The Town and Gown Association of Ontario is concerned about the Federal Government’s new pandemic hotel quarantine policy and its impact on international students and post-secondary institutions. We recognize that the introduction of stricter quarantine measures is a necessary tool to disincentive recreational travel and protect Canadian communities. However, international students are not recreational travelers, rather, they are necessary and essential members of our campus communities and form a considerable portion of the student body. Yet, these students have not been exempted from the new hotel quarantine policy whereby costs can run over $2,000. Moreover, given the work that all universities went through from August to October 2020 to get on the list of Designated Learning Institutions (DLIs) approved to receive international students, and the success of that program, we request international students be exempt from the hotel quarantine requirement. The testing and hotel quarantine come at a large unexpected cost that students or institutions will have to cover. If students have to pay, some will defer or decide to go elsewhere. We are asking for them to be excluded from the new rules, and continue with the 14-day quarantine process. The ideal scenario is an exemption explicitly included in the Order in Council.
The TGAO is also concerned that the 4 designated airports being designated as the only points of entry, and such that the initial 3-day quarantine could happen on residences of those post-secondary campuses in Toronto, Montreal, Calgary and Vancouver is fundamentally biased towards the largest institutions in Canada. With cost savings and border security being an understandable goal, this protocol would make it attractive for students to choose those post-secondary institutions located in one of these four cities, putting many other institutions across the country at a further disadvantage. This pandemic has already illustrated the economic advantages, through federal policy, that are afforded to very few communities in Canada. Returning to the quarantine policy for international students that allow them to remain in their host institution's community for the quarantine period is fundamentally a matter of justice and fairness for communities across Ontario.

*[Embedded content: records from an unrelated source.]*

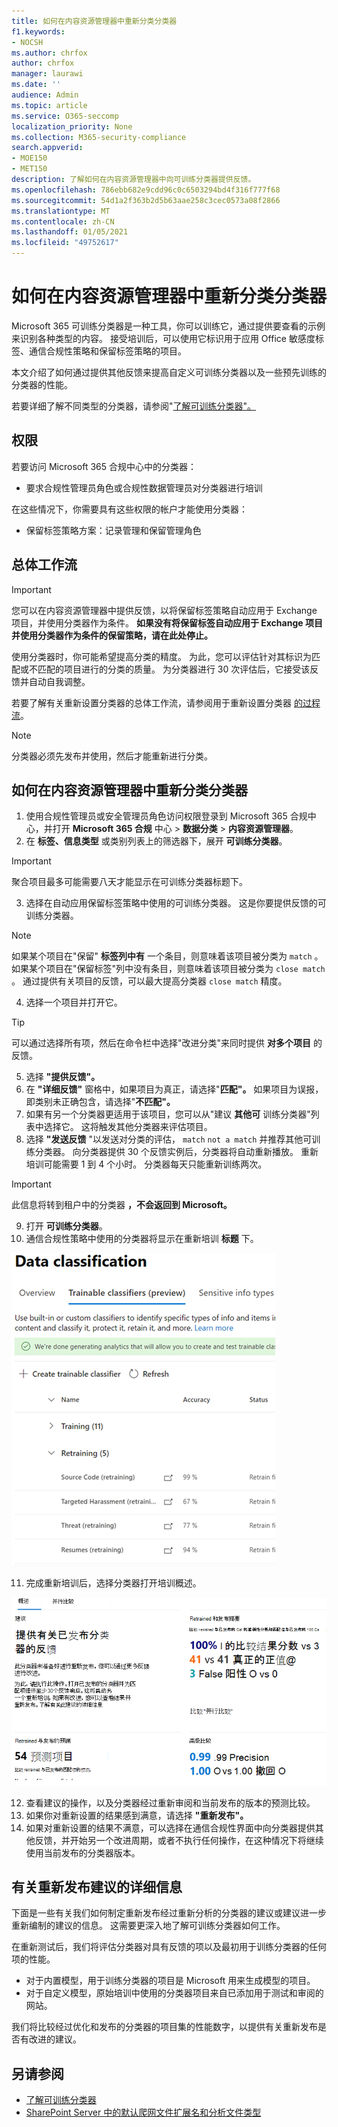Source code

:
 ```yaml
---
title: 如何在内容资源管理器中重新分类分类器
f1.keywords:
- NOCSH
ms.author: chrfox
author: chrfox
manager: laurawi
ms.date: ''
audience: Admin
ms.topic: article
ms.service: O365-seccomp
localization_priority: None
ms.collection: M365-security-compliance
search.appverid:
- MOE150
- MET150
description: 了解如何在内容资源管理器中向可训练分类器提供反馈。
ms.openlocfilehash: 786ebb682e9cdd96c0c6503294bd4f316f777f68
ms.sourcegitcommit: 54d1a2f363b2d5b63aae258c3cec0573a08f2866
ms.translationtype: MT
ms.contentlocale: zh-CN
ms.lasthandoff: 01/05/2021
ms.locfileid: "49752617"
---
```

# <a name="how-to-retrain-a-classifier-in-content-explorer"></a>如何在内容资源管理器中重新分类分类器

Microsoft 365 可训练分类器是一种工具，你可以训练它，通过提供要查看的示例来识别各种类型的内容。 接受培训后，可以使用它标识用于应用 Office 敏感度标签、通信合规性策略和保留标签策略的项目。

本文介绍了如何通过提供其他反馈来提高自定义可训练分类器以及一些预先训练的分类器的性能。

若要详细了解不同类型的分类器，请参阅"[了解可训练分类器"。](classifier-learn-about.md)

## <a name="permissions"></a>权限

若要访问 Microsoft 365 合规中心中的分类器：

- 要求合规性管理员角色或合规性数据管理员对分类器进行培训

在这些情况下，你需要具有这些权限的帐户才能使用分类器：

- 保留标签策略方案：记录管理和保留管理角色 

## <a name="overall-workflow"></a>总体工作流

> [!IMPORTANT]
> 您可以在内容资源管理器中提供反馈，以将保留标签策略自动应用于 Exchange 项目，并使用分类器作为条件。 **如果没有将保留标签自动应用于 Exchange 项目并使用分类器作为条件的保留策略，请在此处停止。**

使用分类器时，你可能希望提高分类的精度。 为此，您可以评估针对其标识为匹配或不匹配的项目进行的分类的质量。 为分类器进行 30 次评估后，它接受该反馈并自动自我调整。

若要了解有关重新设置分类器的总体工作流，请参阅用于重新设置分类器 [的过程流](classifier-learn-about.md#retraining-classifiers)。

> [!NOTE]
> 分类器必须先发布并使用，然后才能重新进行分类。

## <a name="how-to-retrain-a-classifier-in-content-explorer"></a>如何在内容资源管理器中重新分类分类器

1. 使用合规性管理员或安全管理员角色访问权限登录到 Microsoft 365 合规中心，并打开 **Microsoft 365 合规** 中心  >  **数据分类**  >  **内容资源管理器**。 
2. 在 **标签、信息类型** 或类别列表上的筛选器下，展开 **可训练分类器**。

> [!IMPORTANT]
> 聚合项目最多可能需要八天才能显示在可训练分类器标题下。

3. 选择在自动应用保留标签策略中使用的可训练分类器。 这是你要提供反馈的可训练分类器。

> [!NOTE]
> 如果某个项目在"保留" **标签列中有** 一个条目，则意味着该项目被分类为 `match` 。  如果某个项目在"保留标签"列中没有条目，则意味着该项目被分类为 `close match` 。 通过提供有关项目的反馈，可以最大提高分类器 `close match` 精度。 

4. 选择一个项目并打开它。
 
 > [!TIP]
> 可以通过选择所有项，然后在命令栏中选择"改进分类"来同时提供 **对多个项目** 的反馈。

5. 选择 **"提供反馈"。**
6. 在 **"详细反馈"** 窗格中，如果项目为真正，请选择"**匹配"。**  如果项目为误报，即类别未正确包含，请选择"**不匹配"。**
7. 如果有另一个分类器更适用于该项目，您可以从"建议 **其他可** 训练分类器"列表中选择它。 这将触发其他分类器来评估项目。
8. 选择 **"发送反馈** "以发送对分类的评估， `match` `not a match` 并推荐其他可训练分类器。 向分类器提供 30 个反馈实例后，分类器将自动重新播放。 重新培训可能需要 1 到 4 个小时。 分类器每天只能重新训练两次。

> [!IMPORTANT]
> 此信息将转到租户中的分类器 **，不会返回到 Microsoft。**

9. 打开 **可训练分类器**。
10. 通信合规性策略中使用的分类器将显示在重新培训 **标题** 下。

![正在重新分类状态的分类器](../media/classifier-retraining.png)

11. 完成重新培训后，选择分类器打开培训概述。

![分类器重新分析结果概述](../media/classifier-retraining-overview.png)

12. 查看建议的操作，以及分类器经过重新审阅和当前发布的版本的预测比较。
13. 如果你对重新设置的结果感到满意，请选择 **"重新发布"。**
14. 如果对重新设置的结果不满意，可以选择在通信合规性界面中向分类器提供其他反馈，并开始另一个改进周期，或者不执行任何操作，在这种情况下将继续使用当前发布的分类器版本。 

## <a name="details-on-republishing-recommendations"></a>有关重新发布建议的详细信息

下面是一些有关我们如何制定重新发布经过重新分析的分类器的建议或建议进一步重新编制的建议的信息。 这需要更深入地了解可训练分类器如何工作。

在重新测试后，我们将评估分类器对具有反馈的项以及最初用于训练分类器的任何项的性能。 

- 对于内置模型，用于训练分类器的项目是 Microsoft 用来生成模型的项目。
- 对于自定义模型，原始培训中使用的分类器项目来自已添加用于测试和审阅的网站。

我们将比较经过优化和发布的分类器的项目集的性能数字，以提供有关重新发布是否有改进的建议。 

## <a name="see-also"></a>另请参阅

- [了解可训练分类器](classifier-learn-about.md)
- [SharePoint Server 中的默认爬网文件扩展名和分析文件类型](https://docs.microsoft.com/sharepoint/technical-reference/default-crawled-file-name-extensions-and-parsed-file-types)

Local public health units have yet to identify a single case linked to the arrival of international students in a community. In addition, this policy ignores the creation of an entire infrastructure for international students to arrive and isolate safely in Canada by way of the DLI process. Given many more students will likely arrive in the coming months for the Fall term, we request that the Federal Government exempt international students from the hotel quarantine requirement.
The COVID-19 pandemic has shown the incredible strength of town and gown relationships. Many universities and colleges have answered the call from public health and healthcare organizations to respond to this pandemic. They were among the first organizations to heed the Chief Public Health Officer’s request to physically distance, by closing campuses and moving to fully remote learning models. They have enabled their students to graduate early to join the healthcare effort. Medical faculty members have joined regular rotations in emergency rooms and recovery wards. Researchers are providing their expertise and launching studies to mitigate long-term impacts. Storage rooms have been emptied to provide much-needed personal protective equipment, beds, and respirators. Our institutional and local partners are ready, willing, and able to support the safe arrival and transition of international students into their respective communities.